Thanks! But multiple Rotations and Reflections is quite difficult. Also, because the buffer is different, that also adds confusion of which piece is oriented which way...
now I'm just going to figure out some of the easy ones myself and ask about difficult ones later...


----------



## cmhardw (Sep 20, 2008)

fanwuq said:


> Thanks! But multiple Rotations and Reflections is quite difficult. Also, because the buffer is different, that also adds confusion of which piece is oriented which way...
> now I'm just going to figure out some of the easy ones myself and ask about difficult ones later...



Yeah I guess that is a good point, I think I didn't follow at first what you were doing but now I think I see it. So are you shooting the RBU sticker to LFU or vice versa?

Tell me which rotations you are doing and I will try to see if there is an easy way/trick/method to do it in one step.

As for knowing which piece is oriented which way, you might want to use something I use for BH that is very helpful with this.

Take the cycle: UBL->RBU->DLB

This cycle appears difficult, and it seems that you will need to do 2 setup moves (R2 F' or something similar). However this is not necessary. To viewpoint shift I am going to rotate around each corner one sticker in the counter-clockwise direction.
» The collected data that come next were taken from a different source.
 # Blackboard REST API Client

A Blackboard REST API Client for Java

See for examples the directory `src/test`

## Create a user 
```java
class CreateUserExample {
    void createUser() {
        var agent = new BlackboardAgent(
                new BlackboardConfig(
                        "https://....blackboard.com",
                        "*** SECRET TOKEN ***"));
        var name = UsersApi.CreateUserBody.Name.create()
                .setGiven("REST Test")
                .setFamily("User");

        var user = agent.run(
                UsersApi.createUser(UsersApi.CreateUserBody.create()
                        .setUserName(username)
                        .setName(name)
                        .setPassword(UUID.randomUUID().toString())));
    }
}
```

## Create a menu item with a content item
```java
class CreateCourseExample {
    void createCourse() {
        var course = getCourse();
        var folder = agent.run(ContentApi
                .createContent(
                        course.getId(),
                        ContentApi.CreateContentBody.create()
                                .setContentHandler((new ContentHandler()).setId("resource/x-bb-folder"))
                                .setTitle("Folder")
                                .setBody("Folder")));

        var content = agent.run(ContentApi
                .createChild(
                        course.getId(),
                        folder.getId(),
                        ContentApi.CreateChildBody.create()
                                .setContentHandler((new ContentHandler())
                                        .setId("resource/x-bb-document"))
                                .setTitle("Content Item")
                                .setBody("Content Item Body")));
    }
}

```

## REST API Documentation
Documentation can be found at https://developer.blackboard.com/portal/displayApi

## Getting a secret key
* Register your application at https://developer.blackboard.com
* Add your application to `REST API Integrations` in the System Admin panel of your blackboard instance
If I do this the cycle becomes: BLU->BUR->LBD which is not necessarily an easy case to see (since it's on the B face) but is just an A9 case (a 9 move commutator with a cancellation with the setup turn) I would do U B2 U F U' B2 U F' U2

I don't know if this is useful to you for your rotations, but it is something I do quite frequently on difficult to recognize cases for guessing piece orientations.

Chris


----------